Given records:
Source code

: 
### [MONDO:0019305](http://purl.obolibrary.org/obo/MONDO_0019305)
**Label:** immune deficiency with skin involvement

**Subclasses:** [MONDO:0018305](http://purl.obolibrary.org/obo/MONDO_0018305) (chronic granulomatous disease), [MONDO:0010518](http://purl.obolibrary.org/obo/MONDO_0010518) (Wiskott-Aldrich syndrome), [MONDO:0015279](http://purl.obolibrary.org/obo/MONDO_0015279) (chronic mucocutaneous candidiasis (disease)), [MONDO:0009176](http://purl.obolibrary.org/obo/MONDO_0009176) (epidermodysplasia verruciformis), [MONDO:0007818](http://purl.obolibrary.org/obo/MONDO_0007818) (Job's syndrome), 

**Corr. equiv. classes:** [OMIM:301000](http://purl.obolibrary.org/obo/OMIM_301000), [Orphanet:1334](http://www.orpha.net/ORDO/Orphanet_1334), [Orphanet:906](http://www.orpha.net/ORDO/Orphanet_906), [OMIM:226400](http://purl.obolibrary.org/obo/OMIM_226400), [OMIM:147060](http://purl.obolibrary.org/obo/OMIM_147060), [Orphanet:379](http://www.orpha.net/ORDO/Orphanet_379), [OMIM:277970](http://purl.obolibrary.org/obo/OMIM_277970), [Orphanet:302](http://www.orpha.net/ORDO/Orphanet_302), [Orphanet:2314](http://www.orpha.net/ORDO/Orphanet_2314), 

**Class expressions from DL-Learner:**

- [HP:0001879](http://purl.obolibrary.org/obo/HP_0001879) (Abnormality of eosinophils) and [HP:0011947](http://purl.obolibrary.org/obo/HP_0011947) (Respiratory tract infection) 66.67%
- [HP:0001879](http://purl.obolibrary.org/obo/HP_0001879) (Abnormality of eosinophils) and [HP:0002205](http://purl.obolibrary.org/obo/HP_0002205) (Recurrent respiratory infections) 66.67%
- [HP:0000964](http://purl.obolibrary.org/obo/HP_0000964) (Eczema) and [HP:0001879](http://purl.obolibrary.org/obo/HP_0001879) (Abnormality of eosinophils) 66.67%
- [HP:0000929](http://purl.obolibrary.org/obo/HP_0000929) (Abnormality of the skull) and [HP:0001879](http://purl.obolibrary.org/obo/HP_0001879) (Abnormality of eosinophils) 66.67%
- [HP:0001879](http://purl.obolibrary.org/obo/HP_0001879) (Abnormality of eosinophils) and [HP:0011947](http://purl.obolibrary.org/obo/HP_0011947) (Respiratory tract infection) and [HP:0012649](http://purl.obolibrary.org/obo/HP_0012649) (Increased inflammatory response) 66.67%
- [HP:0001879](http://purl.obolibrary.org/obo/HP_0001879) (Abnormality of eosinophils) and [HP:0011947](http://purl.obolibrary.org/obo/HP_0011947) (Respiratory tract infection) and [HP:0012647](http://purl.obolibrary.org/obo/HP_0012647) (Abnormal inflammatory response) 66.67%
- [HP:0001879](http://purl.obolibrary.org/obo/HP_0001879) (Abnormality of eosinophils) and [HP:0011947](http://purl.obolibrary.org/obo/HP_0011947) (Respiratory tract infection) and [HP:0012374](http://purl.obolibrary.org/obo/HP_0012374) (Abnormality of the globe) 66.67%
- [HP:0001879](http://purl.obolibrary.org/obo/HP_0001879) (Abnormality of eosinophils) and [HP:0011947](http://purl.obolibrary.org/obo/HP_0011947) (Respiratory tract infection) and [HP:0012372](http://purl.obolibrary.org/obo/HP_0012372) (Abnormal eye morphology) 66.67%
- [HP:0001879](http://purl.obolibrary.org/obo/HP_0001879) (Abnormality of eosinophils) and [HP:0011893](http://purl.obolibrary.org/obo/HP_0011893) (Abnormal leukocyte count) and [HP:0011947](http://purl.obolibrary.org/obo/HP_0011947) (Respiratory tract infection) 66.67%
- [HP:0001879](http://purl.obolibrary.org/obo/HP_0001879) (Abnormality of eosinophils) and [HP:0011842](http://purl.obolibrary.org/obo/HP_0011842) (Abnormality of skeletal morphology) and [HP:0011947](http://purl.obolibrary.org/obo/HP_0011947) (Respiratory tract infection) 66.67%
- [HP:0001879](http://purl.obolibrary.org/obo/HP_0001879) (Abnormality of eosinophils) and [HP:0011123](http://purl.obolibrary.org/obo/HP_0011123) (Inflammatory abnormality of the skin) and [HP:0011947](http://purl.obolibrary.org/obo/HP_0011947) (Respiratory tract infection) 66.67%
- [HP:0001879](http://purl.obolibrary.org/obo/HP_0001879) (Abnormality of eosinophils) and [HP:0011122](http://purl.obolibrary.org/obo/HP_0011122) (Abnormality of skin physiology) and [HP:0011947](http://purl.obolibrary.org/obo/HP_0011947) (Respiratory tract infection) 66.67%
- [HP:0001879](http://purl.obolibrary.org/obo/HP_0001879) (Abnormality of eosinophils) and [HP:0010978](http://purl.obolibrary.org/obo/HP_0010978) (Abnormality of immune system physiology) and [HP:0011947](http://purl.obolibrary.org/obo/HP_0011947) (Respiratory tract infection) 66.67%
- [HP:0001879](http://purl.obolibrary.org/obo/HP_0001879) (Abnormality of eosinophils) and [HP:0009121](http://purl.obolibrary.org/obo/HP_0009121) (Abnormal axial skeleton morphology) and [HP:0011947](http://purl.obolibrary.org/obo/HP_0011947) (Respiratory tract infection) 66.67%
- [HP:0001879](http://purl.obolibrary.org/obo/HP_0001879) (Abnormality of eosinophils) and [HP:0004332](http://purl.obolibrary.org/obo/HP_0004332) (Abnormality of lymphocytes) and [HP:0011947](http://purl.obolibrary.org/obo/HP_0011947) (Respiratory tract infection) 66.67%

Work task:
Read through the entries above, and wherever a line holds the string "skin", copy it.

Reply to the task:
**Label:** immune deficiency with skin involvement
- [HP:0001879](http://purl.obolibrary.org/obo/HP_0001879) (Abnormality of eosinophils) and [HP:0011123](http://purl.obolibrary.org/obo/HP_0011123) (Inflammatory abnormality of the skin) and [HP:0011947](http://purl.obolibrary.org/obo/HP_0011947) (Respiratory tract infection) 66.67%
- [HP:0001879](http://purl.obolibrary.org/obo/HP_0001879) (Abnormality of eosinophils) and [HP:0011122](http://purl.obolibrary.org/obo/HP_0011122) (Abnormality of skin physiology) and [HP:0011947](http://purl.obolibrary.org/obo/HP_0011947) (Respiratory tract infection) 66.67%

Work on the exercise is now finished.